I’m offering a snippet from The Burning Night. This pick up from the last sentence: “Sandy, switch it on!”

Set-up: Emily proceeds to torture Melissa and Ashley. She has her daughter, Sandra, flip on a power switch, which is connected to the floor beneath the Melissa and Ashley’s feet. They watch in horror as the floor turns into a giant stove. This is all in Melissa’s POV. Creative punctuation has been used to fit the 8 sentence rule.

The eight:

Sandra leaned over the edge of the skylight, and a loud ‘click-click’ quickly followed. Dipping my chin, my eyes bulged as the floor began to glow red with heat nibbling the bottoms of my feet.

           “Oh my God, the floor,” Ashley cried, as she looked down at her feet. The floor morphed into a blanket of red with mounting heat biting my feet, as I jerked them back and yelped, “Ah, it’s getting hot!”

 Every inch of the floor glowed like an infrared cooktop on high, the glow catching our pajama pants, and the heat mounted to the point of scorching our feet.

            “Aaaaahh!!” we cried as we leapt off the floor, endlessly lifting up one foot after the other in a lame attempt to avoid burns.
            “Ah, ouch, ow, ow, aaoow,” I screeched, the intense heat stabbed the bottoms of my feet, like hundreds of needles.

            “Ow, ow, ouch, ow, ouch,” Ashley cried, while hopping around like crazy.

hot

 

Emily wasn’t kidding about that whole “hot foot to wipe out all hot feet” bit.
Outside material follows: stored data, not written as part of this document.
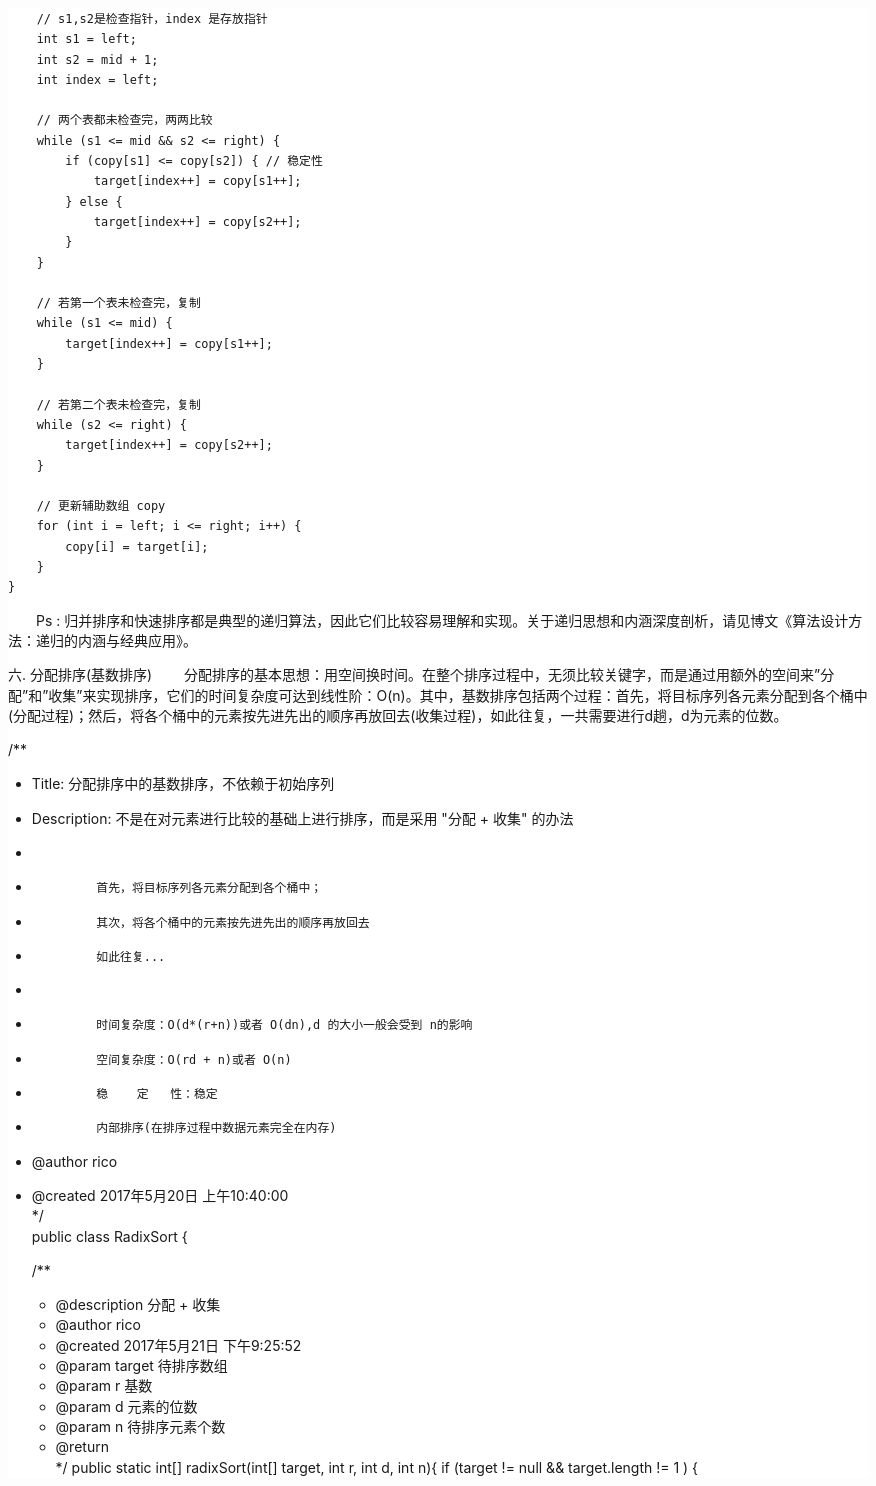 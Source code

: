         // s1,s2是检查指针，index 是存放指针
        int s1 = left;
        int s2 = mid + 1;
        int index = left;

        // 两个表都未检查完，两两比较
        while (s1 <= mid && s2 <= right) {
            if (copy[s1] <= copy[s2]) { // 稳定性
                target[index++] = copy[s1++];
            } else {
                target[index++] = copy[s2++];
            }
        }

        // 若第一个表未检查完，复制
        while (s1 <= mid) {
            target[index++] = copy[s1++];
        }

        // 若第二个表未检查完，复制
        while (s2 <= right) {
            target[index++] = copy[s2++];
        }

        // 更新辅助数组 copy
        for (int i = left; i <= right; i++) {
            copy[i] = target[i];
        }
    }

　　Ps : 归并排序和快速排序都是典型的递归算法，因此它们比较容易理解和实现。关于递归思想和内涵深度剖析，请见博文《算法设计方法：递归的内涵与经典应用》。

六. 分配排序(基数排序)
　　分配排序的基本思想：用空间换时间。在整个排序过程中，无须比较关键字，而是通过用额外的空间来”分配”和”收集”来实现排序，它们的时间复杂度可达到线性阶：O(n)。其中，基数排序包括两个过程：首先，将目标序列各元素分配到各个桶中(分配过程)；然后，将各个桶中的元素按先进先出的顺序再放回去(收集过程)，如此往复，一共需要进行d趟，d为元素的位数。

/**        
 * Title: 分配排序中的基数排序，不依赖于初始序列  
 * Description: 不是在对元素进行比较的基础上进行排序，而是采用 "分配 + 收集" 的办法 
 * 
 *              首先，将目标序列各元素分配到各个桶中；
 *              其次，将各个桶中的元素按先进先出的顺序再放回去
 *              如此往复...             
 * 
 *              时间复杂度：O(d*(r+n))或者 O(dn),d 的大小一般会受到 n的影响
 *              空间复杂度：O(rd + n)或者 O(n)
 *              稳    定   性：稳定
 *              内部排序(在排序过程中数据元素完全在内存)
 * @author rico       
 * @created 2017年5月20日 上午10:40:00    
 */   
public class RadixSort {

    /**     
     * @description 分配 + 收集
     * @author rico       
     * @created 2017年5月21日 下午9:25:52     
     * @param target 待排序数组
     * @param r 基数
     * @param d 元素的位数
     * @param n 待排序元素个数
     * @return     
     */
    public static int[] radixSort(int[] target, int r, int d, int n){
        if (target != null && target.length != 1 ) {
The image, which I took myself, shows what the floor would look like (minus the black spots).  The floor isn’t quite the shape of what it is in the picture. You get the idea, I’m sure. I had to omit some exclamation marks to fit the sentence limit. Anyway, what a horrible situation for those girls! They’ve got to find a way out of there, or at least cool that floor down before their feet are severely burned. More from this next week.

I’d love to know your thoughts, as they help me with the editing process. Thanks for stopping by.

I have one final exam to prep for, and then I’ll be officially done my first semester of grad school. I feel good about how far I’ve come. Too bad school has slowed my writing progress down. Once my exam is done, I have a 14-hour drive to Florida ahead of me, where I’ll be spending the holidays.

Have a great day!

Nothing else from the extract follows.